Food for thought

When you’re pregnant with your first baby, you have all these idealistic views of how it’s going to be after you’ve given birth. I had visions of me being one of those mums, that was completely comfortable with the whole breast feeding thing. Calm, tranquil, an earth mother type (hilarious now, as I am faaaaar from an earth mother). I pictured myself with my newborn baby attached to my boob, suckling away beautifully. Reality in fact was very different for me. In my defence, and I’m not sure why I need to say “in my defence”, but mummies always feel an element of guilt if they don’t breast feed don’t they, I tried REALLY hard. When I say hard, I mean I gave it everything. I don’t think it helped that Oscar was taken up to intensive care a few hours after he was born so we didn’t have time and that initial bond that others had. They had let him have “a little go” latching on but after coming round from a General Anaesthetic, being told my baby had DS and the fact that I felt like my world had been thrown up in the air, flipped about a bit and had landed back down on that hospital bed with a slam, I can’t say that I was best fixed to try breast feeding with the purpose and gusto it deserved.

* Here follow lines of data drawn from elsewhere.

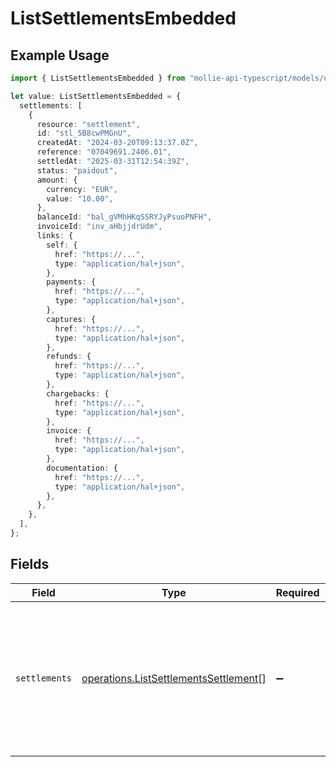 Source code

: # ListSettlementsEmbedded

## Example Usage

```typescript
import { ListSettlementsEmbedded } from "mollie-api-typescript/models/operations";

let value: ListSettlementsEmbedded = {
  settlements: [
    {
      resource: "settlement",
      id: "stl_5B8cwPMGnU",
      createdAt: "2024-03-20T09:13:37.0Z",
      reference: "07049691.2406.01",
      settledAt: "2025-03-31T12:54:39Z",
      status: "paidout",
      amount: {
        currency: "EUR",
        value: "10.00",
      },
      balanceId: "bal_gVMhHKqSSRYJyPsuoPNFH",
      invoiceId: "inv_aHbjjdrUdm",
      links: {
        self: {
          href: "https://...",
          type: "application/hal+json",
        },
        payments: {
          href: "https://...",
          type: "application/hal+json",
        },
        captures: {
          href: "https://...",
          type: "application/hal+json",
        },
        refunds: {
          href: "https://...",
          type: "application/hal+json",
        },
        chargebacks: {
          href: "https://...",
          type: "application/hal+json",
        },
        invoice: {
          href: "https://...",
          type: "application/hal+json",
        },
        documentation: {
          href: "https://...",
          type: "application/hal+json",
        },
      },
    },
  ],
};
```

## Fields

| Field                                                                                                                                                    | Type                                                                                                                                                     | Required                                                                                                                                                 | Description                                                                                                                                              |
| -------------------------------------------------------------------------------------------------------------------------------------------------------- | -------------------------------------------------------------------------------------------------------------------------------------------------------- | -------------------------------------------------------------------------------------------------------------------------------------------------------- | -------------------------------------------------------------------------------------------------------------------------------------------------------- |
| `settlements`                                                                                                                                            | [operations.ListSettlementsSettlement](../../models/operations/listsettlementssettlement.md)[]                                                           | :heavy_minus_sign:                                                                                                                                       | An array of settlement objects. For a complete reference<br/>of the settlement object, refer to the [Get settlement endpoint](get-settlement) documentation. | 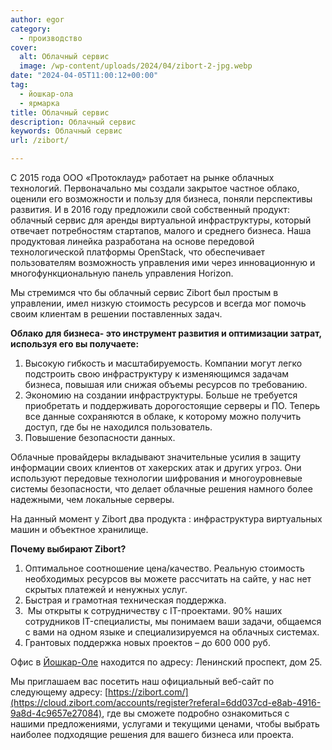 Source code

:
 ```yaml
---
author: egor
category:
  - производство
cover:
  alt: Облачный сервис
  image: /wp-content/uploads/2024/04/zibort-2-jpg.webp
date: "2024-04-05T11:00:12+00:00"
tag:
  - йошкар-ола
  - ярмарка
title: Облачный сервис
description: Облачный сервис
keywords: Облачный сервис
url: /zibort/

---
```

С 2015 года ООО «Протоклауд» работает на рынке облачных технологий. Первоначально мы создали закрытое частное облако, оценили его возможности и пользу для бизнеса, поняли перспективы развития. И в 2016 году предложили свой собственный продукт: облачный сервис для аренды виртуальной инфраструктуры, который отвечает потребностям стартапов, малого и среднего бизнеса. Наша продуктовая линейка разработана на основе передовой технологической платформы OpenStack, что обеспечивает пользователям возможность управления ими через инновационную и многофункциональную панель управления Horizon.

Мы стремимся что бы облачный сервис Zibort был простым в управлении, имел низкую стоимость ресурсов и всегда мог помочь своим клиентам в решении поставленных задач.

**Облако для бизнеса\- это инструмент развития и оптимизации затрат, используя его вы получаете:**

1. Высокую гибкость и масштабируемость. Компании могут легко подстроить свою инфраструктуру к изменяющимся задачам бизнеса, повышая или снижая объемы ресурсов по требованию.
1. Экономию на создании инфраструктуры. Больше не требуется приобретать и поддерживать дорогостоящие серверы и ПО. Теперь все данные сохраняются в облаке, к которому можно получить доступ, где бы не находился пользователь.
1. Повышение безопасности данных.

Облачные провайдеры вкладывают значительные усилия в защиту информации своих клиентов от хакерских атак и других угроз. Они используют передовые технологии шифрования и многоуровневые системы безопасности, что делает облачные решения намного более надежными, чем локальные серверы.

На данный момент у Zibort два продукта : инфраструктура виртуальных машин и объектное хранилище.

**Почему выбирают Zibort?**

1. Оптимальное соотношение цена/качество. Реальную стоимость необходимых ресурсов вы можете рассчитать на сайте, у нас нет скрытых платежей и ненужных услуг.
1. Быстрая и грамотная техническая поддержка.
1.  Мы открыты к сотрудничеству с IT-проектами. 90% наших сотрудников IT-специалисты, мы понимаем ваши задачи, общаемся с вами на одном языке и специализируемся на облачных системах.
1. Грантовых поддержка новых проектов – до 600 000 руб.

Офис в [Йошкар-Оле](/yoshkar-ola/) находится по адресу: Ленинский проспект, дом 25.

Мы приглашаем вас посетить наш официальный веб-сайт по следующему адресу: [https://zibort.com/](https://cloud.zibort.com/accounts/register?referal=6dd037cd-e8ab-4916-9a8d-4c9657e27084), где вы сможете подробно ознакомиться с нашими предложениями, услугами и текущими ценами, чтобы выбрать наиболее подходящие решения для вашего бизнеса или проекта.

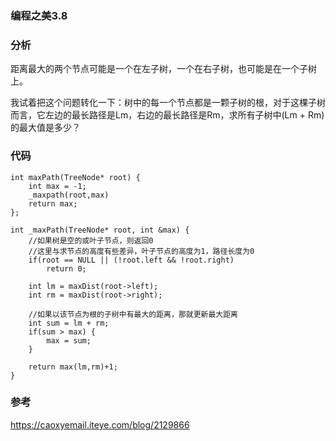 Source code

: ### 编程之美3.8

### 分析

距离最大的两个节点可能是一个在左子树，一个在右子树，也可能是在一个子树上。

我试着把这个问题转化一下：树中的每一个节点都是一颗子树的根，对于这棵子树而言，它左边的最长路径是Lm，右边的最长路径是Rm，求所有子树中(Lm + Rm)的最大值是多少？

### 代码

```
int maxPath(TreeNode* root) { 
    int max = -1;
    _maxpath(root,max)
    return max;
};

int _maxPath(TreeNode* root, int &max) {  
    //如果树是空的或叶子节点，则返回0  
    //这里与求节点的高度有些差异，叶子节点的高度为1，路径长度为0
    if(root == NULL || (!root.left && !root.right)  
        return 0;  
        
    int lm = maxDist(root->left);  
    int rm = maxDist(root->right);  
    
    //如果以该节点为根的子树中有最大的距离，那就更新最大距离  
    int sum = lm + rm;  
    if(sum > max) {  
        max = sum;  
    }  
  
    return max(lm,rm)+1;  
} 
```

### 参考

https://caoxyemail.iteye.com/blog/2129866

Oscar was whisked away and was initially fed by a tube. Those first few hours are hazy but I remember a nurse saying to me it’d be so beneficial, if I could give him my colostrum. Oscar was born in the early hours of Saturday morning. A low point for me was around 10 o’clock that night. Chris had had to go home, Oscar was upstairs in NICU and I was all alone in my hospital room (did I mention they gave me my own room?… I think I was a “special” case. Let’s give the girl who has just found out her baby has DS her own room so she doesn’t have to “mix” with the other new mums, was probably their thinking… Probably a wise move on their part). I remember lying on my bed, on my own, squeezing my blimmin nipples to try and get the smallest drop of colostrum into a syringe. Easier said than done I can tell you. And did I mention I was crying hysterically? Yep, loooooow point.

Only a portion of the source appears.